[INPUT MATERIAL]

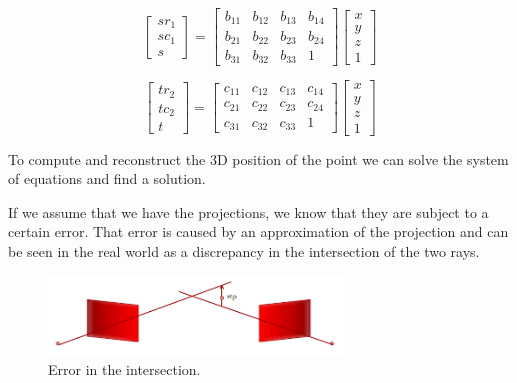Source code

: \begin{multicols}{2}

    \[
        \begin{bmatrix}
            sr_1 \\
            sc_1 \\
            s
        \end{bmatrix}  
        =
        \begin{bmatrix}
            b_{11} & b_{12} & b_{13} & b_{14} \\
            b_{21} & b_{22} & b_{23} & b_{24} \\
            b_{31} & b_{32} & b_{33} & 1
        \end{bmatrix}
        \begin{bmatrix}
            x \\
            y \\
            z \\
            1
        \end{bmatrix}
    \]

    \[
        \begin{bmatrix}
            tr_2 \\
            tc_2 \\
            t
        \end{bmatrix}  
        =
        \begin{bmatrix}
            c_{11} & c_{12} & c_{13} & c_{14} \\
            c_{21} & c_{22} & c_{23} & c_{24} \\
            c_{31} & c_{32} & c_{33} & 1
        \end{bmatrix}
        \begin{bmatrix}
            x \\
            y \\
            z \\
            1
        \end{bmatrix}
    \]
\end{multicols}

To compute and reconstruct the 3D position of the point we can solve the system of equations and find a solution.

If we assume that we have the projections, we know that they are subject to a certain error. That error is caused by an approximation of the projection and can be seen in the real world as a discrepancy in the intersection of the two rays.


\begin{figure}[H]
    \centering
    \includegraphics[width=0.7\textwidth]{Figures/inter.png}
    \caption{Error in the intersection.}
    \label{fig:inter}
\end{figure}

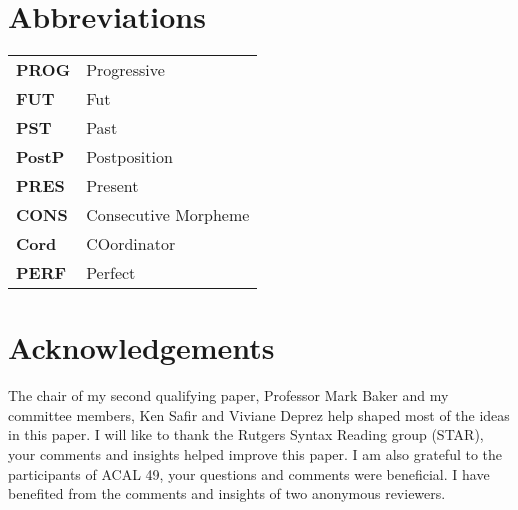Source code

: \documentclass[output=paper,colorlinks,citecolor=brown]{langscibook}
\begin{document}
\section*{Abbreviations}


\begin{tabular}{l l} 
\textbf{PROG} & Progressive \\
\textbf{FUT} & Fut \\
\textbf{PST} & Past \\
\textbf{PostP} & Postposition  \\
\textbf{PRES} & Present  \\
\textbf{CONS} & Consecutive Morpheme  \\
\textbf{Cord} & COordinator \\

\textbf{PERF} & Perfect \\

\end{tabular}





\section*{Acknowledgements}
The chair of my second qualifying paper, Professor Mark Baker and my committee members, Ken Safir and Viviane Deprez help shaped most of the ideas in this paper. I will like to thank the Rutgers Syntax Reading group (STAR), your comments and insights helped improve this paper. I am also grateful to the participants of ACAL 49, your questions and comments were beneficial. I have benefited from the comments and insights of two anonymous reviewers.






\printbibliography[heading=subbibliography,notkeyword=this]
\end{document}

[/INPUT MATERIAL]

### HOW TO COMPLETE THIS TASK
Each line above must be set down exactly, though no picture should be carried over.

### SOLUTION FOR THIS TASK
Source code

: \begin{multicols}{2}

    \[
        \begin{bmatrix}
            sr_1 \\
            sc_1 \\
            s
        \end{bmatrix}  
        =
        \begin{bmatrix}
            b_{11} & b_{12} & b_{13} & b_{14} \\
            b_{21} & b_{22} & b_{23} & b_{24} \\
            b_{31} & b_{32} & b_{33} & 1
        \end{bmatrix}
        \begin{bmatrix}
            x \\
            y \\
            z \\
            1
        \end{bmatrix}
    \]

    \[
        \begin{bmatrix}
            tr_2 \\
            tc_2 \\
            t
        \end{bmatrix}  
        =
        \begin{bmatrix}
            c_{11} & c_{12} & c_{13} & c_{14} \\
            c_{21} & c_{22} & c_{23} & c_{24} \\
            c_{31} & c_{32} & c_{33} & 1
        \end{bmatrix}
        \begin{bmatrix}
            x \\
            y \\
            z \\
            1
        \end{bmatrix}
    \]
\end{multicols}

To compute and reconstruct the 3D position of the point we can solve the system of equations and find a solution.

If we assume that we have the projections, we know that they are subject to a certain error. That error is caused by an approximation of the projection and can be seen in the real world as a discrepancy in the intersection of the two rays.


\begin{figure}[H]
    \centering
    \includegraphics[width=0.7\textwidth]{Figures/inter.png}
    \caption{Error in the intersection.}
    \label{fig:inter}
\end{figure}

Source code

: \documentclass[output=paper,colorlinks,citecolor=brown]{langscibook}
\begin{document}
\section*{Abbreviations}


\begin{tabular}{l l} 
\textbf{PROG} & Progressive \\
\textbf{FUT} & Fut \\
\textbf{PST} & Past \\
\textbf{PostP} & Postposition  \\
\textbf{PRES} & Present  \\
\textbf{CONS} & Consecutive Morpheme  \\
\textbf{Cord} & COordinator \\

\textbf{PERF} & Perfect \\

\end{tabular}





\section*{Acknowledgements}
The chair of my second qualifying paper, Professor Mark Baker and my committee members, Ken Safir and Viviane Deprez help shaped most of the ideas in this paper. I will like to thank the Rutgers Syntax Reading group (STAR), your comments and insights helped improve this paper. I am also grateful to the participants of ACAL 49, your questions and comments were beneficial. I have benefited from the comments and insights of two anonymous reviewers.






\printbibliography[heading=subbibliography,notkeyword=this]
\end{document}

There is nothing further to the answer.